* **Source texts of formatted documents**
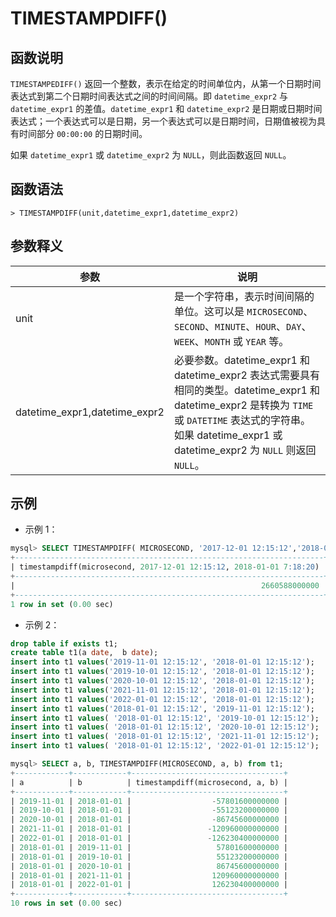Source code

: # **TIMESTAMPDIFF()**

## **函数说明**

`TIMESTAMPEDIFF()` 返回一个整数，表示在给定的时间单位内，从第一个日期时间表达式到第二个日期时间表达式之间的时间间隔。即 `datetime_expr2` 与 `datetime_expr1` 的差值。`datetime_expr1` 和 `datetime_expr2` 是日期或日期时间表达式；一个表达式可以是日期，另一个表达式可以是日期时间，日期值被视为具有时间部分 `00:00:00` 的日期时间。

如果 `datetime_expr1` 或 `datetime_expr2` 为 `NULL`，则此函数返回 `NULL`。

## **函数语法**

```
> TIMESTAMPDIFF(unit,datetime_expr1,datetime_expr2)
```

## **参数释义**

|  参数   | 说明  |
|  ----  | ----  |
|  unit| 是一个字符串，表示时间间隔的单位。这可以是 `MICROSECOND`、`SECOND`、`MINUTE`、`HOUR`、`DAY`、`WEEK`、`MONTH` 或 `YEAR` 等。 |
| datetime_expr1,datetime_expr2  | 必要参数。datetime_expr1 和 datetime_expr2 表达式需要具有相同的类型。datetime_expr1 和 datetime_expr2 是转换为 `TIME` 或 `DATETIME` 表达式的字符串。如果 datetime_expr1 或 datetime_expr2 为 `NULL` 则返回 `NULL`。 |

## **示例**

- 示例 1：

```sql
mysql> SELECT TIMESTAMPDIFF( MICROSECOND, '2017-12-01 12:15:12','2018-01-01 7:18:20');
+---------------------------------------------------------------------+
| timestampdiff(microsecond, 2017-12-01 12:15:12, 2018-01-01 7:18:20) |
+---------------------------------------------------------------------+
|                                                       2660588000000 |
+---------------------------------------------------------------------+
1 row in set (0.00 sec)
```

- 示例 2：

```sql
drop table if exists t1;
create table t1(a date,  b date);
insert into t1 values('2019-11-01 12:15:12', '2018-01-01 12:15:12');
insert into t1 values('2019-10-01 12:15:12', '2018-01-01 12:15:12');
insert into t1 values('2020-10-01 12:15:12', '2018-01-01 12:15:12');
insert into t1 values('2021-11-01 12:15:12', '2018-01-01 12:15:12');
insert into t1 values('2022-01-01 12:15:12', '2018-01-01 12:15:12');
insert into t1 values('2018-01-01 12:15:12', '2019-11-01 12:15:12');
insert into t1 values( '2018-01-01 12:15:12', '2019-10-01 12:15:12');
insert into t1 values( '2018-01-01 12:15:12', '2020-10-01 12:15:12');
insert into t1 values( '2018-01-01 12:15:12', '2021-11-01 12:15:12');
insert into t1 values( '2018-01-01 12:15:12', '2022-01-01 12:15:12');

mysql> SELECT a, b, TIMESTAMPDIFF(MICROSECOND, a, b) from t1;
+------------+------------+----------------------------------+
| a          | b          | timestampdiff(microsecond, a, b) |
+------------+------------+----------------------------------+
| 2019-11-01 | 2018-01-01 |                  -57801600000000 |
| 2019-10-01 | 2018-01-01 |                  -55123200000000 |
| 2020-10-01 | 2018-01-01 |                  -86745600000000 |
| 2021-11-01 | 2018-01-01 |                 -120960000000000 |
| 2022-01-01 | 2018-01-01 |                 -126230400000000 |
| 2018-01-01 | 2019-11-01 |                   57801600000000 |
| 2018-01-01 | 2019-10-01 |                   55123200000000 |
| 2018-01-01 | 2020-10-01 |                   86745600000000 |
| 2018-01-01 | 2021-11-01 |                  120960000000000 |
| 2018-01-01 | 2022-01-01 |                  126230400000000 |
+------------+------------+----------------------------------+
10 rows in set (0.00 sec)
```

* **BRIEF**
From the data above, copy each line with the string "unit" in it.

* **EXERCISE RESULT**
> TIMESTAMPDIFF(unit,datetime_expr1,datetime_expr2)
|  unit| 是一个字符串，表示时间间隔的单位。这可以是 `MICROSECOND`、`SECOND`、`MINUTE`、`HOUR`、`DAY`、`WEEK`、`MONTH` 或 `YEAR` 等。 |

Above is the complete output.